American Driving Survey

American drivers add 29.2 miles a day to their odometer—an average of 10,658 miles a year. They make two trips a day, on average, and spend 46 minutes behind the wheel. These numbers vary by demographic characteristic, according to the American Driving Survey. Sponsored by AAA and developed in partnership with the Urban Institute, the survey examines the demographics of driving.
  • Women make more daily trips than men (2.2 versus 1.9), but men spend more time behind the wheel (51 minutes for men versus 41 minutes for women) and travel greater distances (34 versus 25 miles).
  • Those who spend the most time driving are 30-to-49-year-olds. This age group makes 2.3 trips a day, drives 36 miles, and spends 54 minutes on the road.
  • Americans who live in cities or medium-sized towns average 2.0 trips per day, not much different than the 2.1 trips per day for those who live in the countryside or small towns. But rural and small town residents drive longer distances (34 miles per day) than those who live in cities and medium-sized towns (27 miles). Those miles add up over a year, with rural folks putting an average of 12,264 miles on their odometer each year versus 9,709 for their urban counterparts. 

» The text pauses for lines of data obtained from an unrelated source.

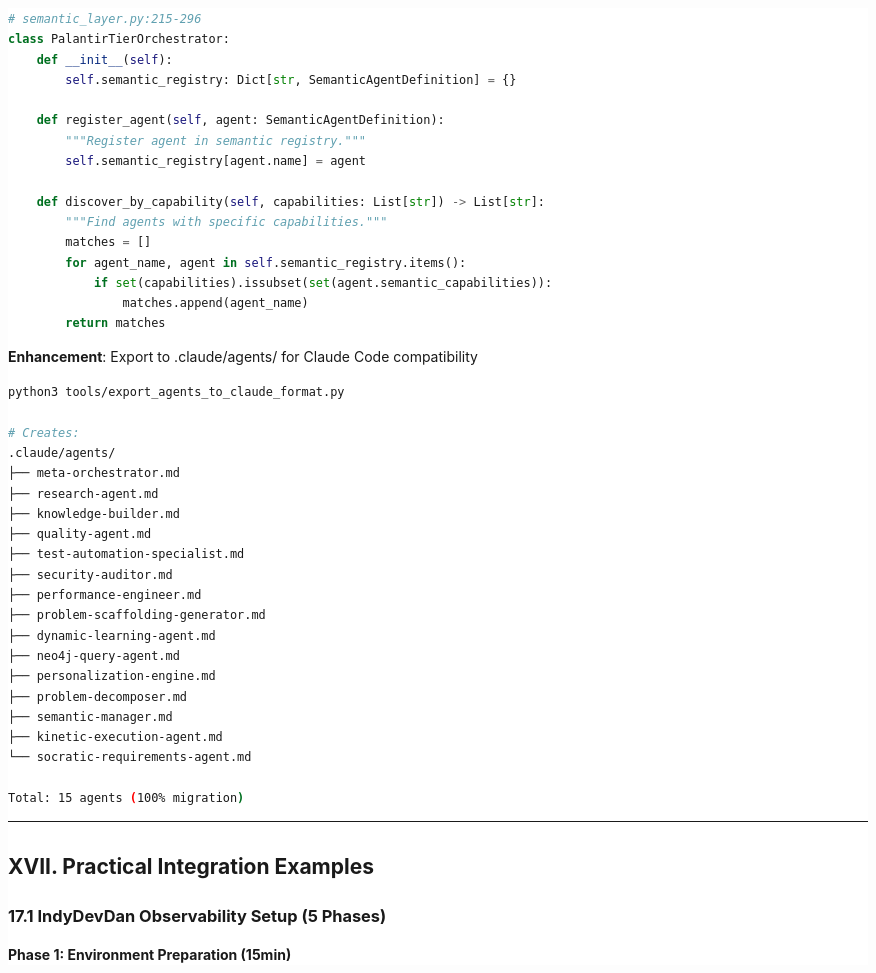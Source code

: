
 ```python
# semantic_layer.py:215-296
class PalantirTierOrchestrator:
    def __init__(self):
        self.semantic_registry: Dict[str, SemanticAgentDefinition] = {}

    def register_agent(self, agent: SemanticAgentDefinition):
        """Register agent in semantic registry."""
        self.semantic_registry[agent.name] = agent

    def discover_by_capability(self, capabilities: List[str]) -> List[str]:
        """Find agents with specific capabilities."""
        matches = []
        for agent_name, agent in self.semantic_registry.items():
            if set(capabilities).issubset(set(agent.semantic_capabilities)):
                matches.append(agent_name)
        return matches
```

**Enhancement**: Export to .claude/agents/ for Claude Code compatibility

```bash
python3 tools/export_agents_to_claude_format.py

# Creates:
.claude/agents/
├── meta-orchestrator.md
├── research-agent.md
├── knowledge-builder.md
├── quality-agent.md
├── test-automation-specialist.md
├── security-auditor.md
├── performance-engineer.md
├── problem-scaffolding-generator.md
├── dynamic-learning-agent.md
├── neo4j-query-agent.md
├── personalization-engine.md
├── problem-decomposer.md
├── semantic-manager.md
├── kinetic-execution-agent.md
└── socratic-requirements-agent.md

Total: 15 agents (100% migration)
```

---

## XVII. Practical Integration Examples

### 17.1 IndyDevDan Observability Setup (5 Phases)

**Phase 1: Environment Preparation (15min)**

  • On an average day, most drivers drive. Only 32 percent of American drivers did not drive on the survey's reporting day. 
The American Driving Survey examines in more detail the driving habits of teenagers aged 16 to 19 and people aged 75 or older. Not surprisingly, the percentage of teens who drive almost every day rises with age, from 25.7 percent among 16-year-olds to 50.5 percent among 19-year-olds. Among people aged 75 or older, 46 percent drive almost every day and 30 percent say they never drive.